A necessidade de estar presente no meio virtual provocou, em certa medida, uma onda de "profissionalização" do crime.
"O que ocorreu foi uma migração da atividade para modalidades de crime que embutem riscos menores e que tem um potencial de ganho maior", diz o pesquisador Renato Sergio de Lima, presidente do FBSP. — No crime virtual, a relação custo-benefício é muito maior do que a de roubar veículo, assaltar bancos ou roubar carga.
Com a tipificação da modalidade virtual de estelionatos em lei desde 2021, ficou claro, de todo modo, que nem sempre os crimes cibernéticos requerem alta sofisticação. Há uma parcela pequena de criminosos e hackers capazes de perpetrar crimes financeiros sem sair de casa, mas a maior parte dos golpes virtuais que têm se verificado nascem a partir de um outro crime: o furto de celular.
Essa modalidade é a conexão dos "crimes de rua" com os crimes virtuais porque, além de permitir manipular aplicativos de compra, ela dá acesso a dados de cartão de crédito e a informações pessoais que permitem roubo de identidade.
Crime diversificado
Quando um ladrão furta ou rouba um celular desbloqueado, não raro usando moto ou bicicleta para surpreender transeuntes que estão usando o aparelho, ele não precisa ser um hacker para dar golpes virtuais depois.
"O celular desbloqueado é a porta de entrada para golpes que são perpetrados de uma forma muito rápida e rentável", diz. "Depois de trocar a senha, além do aplicativo do banco, que pode ser usado para fazer um empréstimo e transferências via Pix, estão lá aplicativos para comprar alimento, medicamento, bebida, que podem ser comprados para revender no mercado ilegal".
O especialista lembra que aplicativos de relacionamento também estão sendo usados para golpes, e mesmo que o ladrão tenha acesso apenas a um aplicativo de mensagem, ele pode usá-lo para contatar amigos e familiares da vítima e pedir dinheiro.
Um problema que o Anuário de 2024 identifica diante da digitalização do crime é que a polícia não está conseguindo se adaptar ao novo cenário com velocidade.
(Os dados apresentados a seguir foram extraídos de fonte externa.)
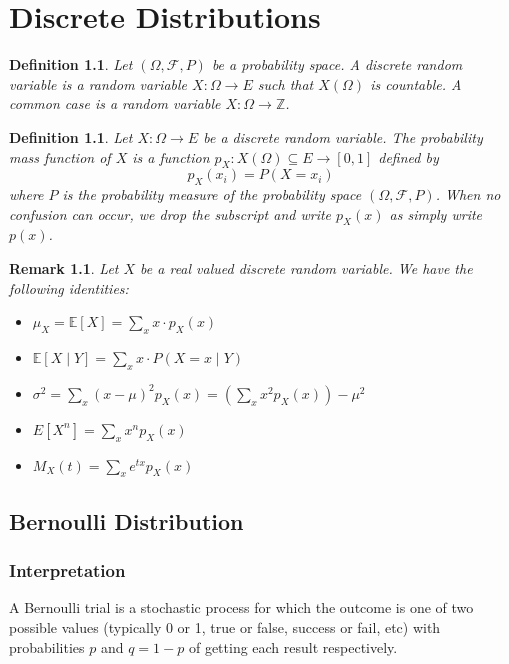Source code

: \documentclass[1pt]{report}
\newtheorem{defn}[thm]{Definition}
\newtheorem{rmk}[thm]{Remark}
\newcommand{\Z}{\mathbb{Z}}
\newcommand{\<}{\langle}
\renewcommand{\>}{\rangle}
\newcommand{\FF}{\mathcal{F}}
\newcommand{\E}{\mathbb{E}}
\begin{document}
\chapter{Discrete Distributions}
\begin{defn}\label{def:discreterandomvariable}
Let $(\Omega, \FF, P)$ be a probability space. A \emph{discrete random variable}  is a random variable $X : \Omega \to E$ such that $X(\Omega)$ is countable. A common case is a random variable $X: \Omega \to \Z$. 
\end{defn}
\begin{defn}\label{def:pmf}
Let $X: \Omega \to E$ be a discrete random variable. The \emph{probability mass function}  of $X$ is a function $p_X: X(\Omega) \subseteq E \to [0,1]$ defined by
$$p_X(x_i) = P(X = x_i)$$
where $P$ is the probability measure of the probability space $(\Omega, \FF, P)$. When no confusion can occur, we drop the subscript and write $p_X(x)$ as simply write $p(x)$.
\end{defn}
\begin{rmk}\label{rmk:discreteidentities}
Let $X$ be a real valued discrete random variable. We have the following identities:
\begin{itemize}
\item $\mu_X = \E[X] = \sum\limits_{x} x\cdot p_X(x)$
\item $\E[X\mid Y] = \sum\limits_x x \cdot P(X=x \mid Y)$
\item $\sigma^2 = \sum\limits_x (x-\mu)^2 p_X(x) = \left(\sum\limits_x x^2 p_X(x)\right) - \mu^2$
\item $E[X^n] = \sum\limits_x x^n p_X(x)$
\item $M_X(t) = \sum\limits_x e^{tx} p_X(x)$
\end{itemize}
\end{rmk}
\newpage
\section{Bernoulli Distribution}
\subsection{Interpretation} 
A Bernoulli trial is a stochastic process for which the outcome is one of two possible values (typically 0 or 1, true or false, success or fail, etc) with probabilities $p$ and $q=1-p$ of getting each result respectively.
\end{document}
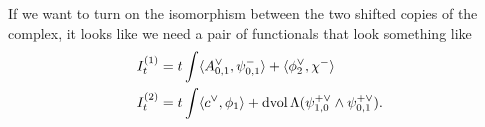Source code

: \documentclass[10pt, oneside]{article}
\begin{document}
If we want to turn on the isomorphism between the two shifted copies of the complex, it looks like we need a pair of functionals that look something like
\begin{align*}
I^{(1)}_t &= t \int \langle A_{0,1}^\vee, \psi_{0,1}^- \rangle + \langle \phi_2^\vee, \chi^- \rangle \\
I^{(2)}_t &= t \int \langle c^\vee, \phi_1 \rangle + \operatorname{dvol} \Lambda (\psi_{1,0}^{+\vee} \wedge \psi_{0,1}^{+\vee}).
\end{align*}

\end{document}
Ferramentas de inteligência úteis para resolver grandes desfalques, como o sistema do Conselho de Controle de Atividades Financeiras (Coaf), também seriam úteis para investigar operações pequenas, mas são pouco usados hoje pelas polícias estaduais.
"Com isso, a produtividade das polícias civis fica muito dependente dos casos de prisões em flagrante realizados pelo policiamento ostensivo das polícias militares", escrevem os autores do anuário, que criticam o currículo defasado das academias de polícia do país.
Fuga de cérebros
Lima afirma que um problema sendo vivenciado pela Polícia Civil de grandes cidades é que os poucos profissionais altamente qualificados em investigação digital são cortejados pelo mercado privado e acabam deixando a corporação.
"Quando você acaba de treinar um policial excelente, o setor privado vem e pega, porque segurança cibernética hoje é crucial em várias áreas na fronteira da economia. Aparece uma empresa e fala: 'vem que eu te pago o triplo",an diz Lima.
O estado de São Paulo, particularmente, tem tido essa dificuldade, também porque ficou muitos anos sem concurso e porque o efetivo não foi sendo renovado. Segundo o Anuário de Segurança, a digitalização do crime agrava um problema mais profundo nas polícias, que é o sucateamento da polícia civil para concentrar atividades na corporação militar.
"A mensagem é clara: é preciso reforçar o trabalho de investigação criminal feito pelas polícias civis brasileiras", diz o relatório do FBSP.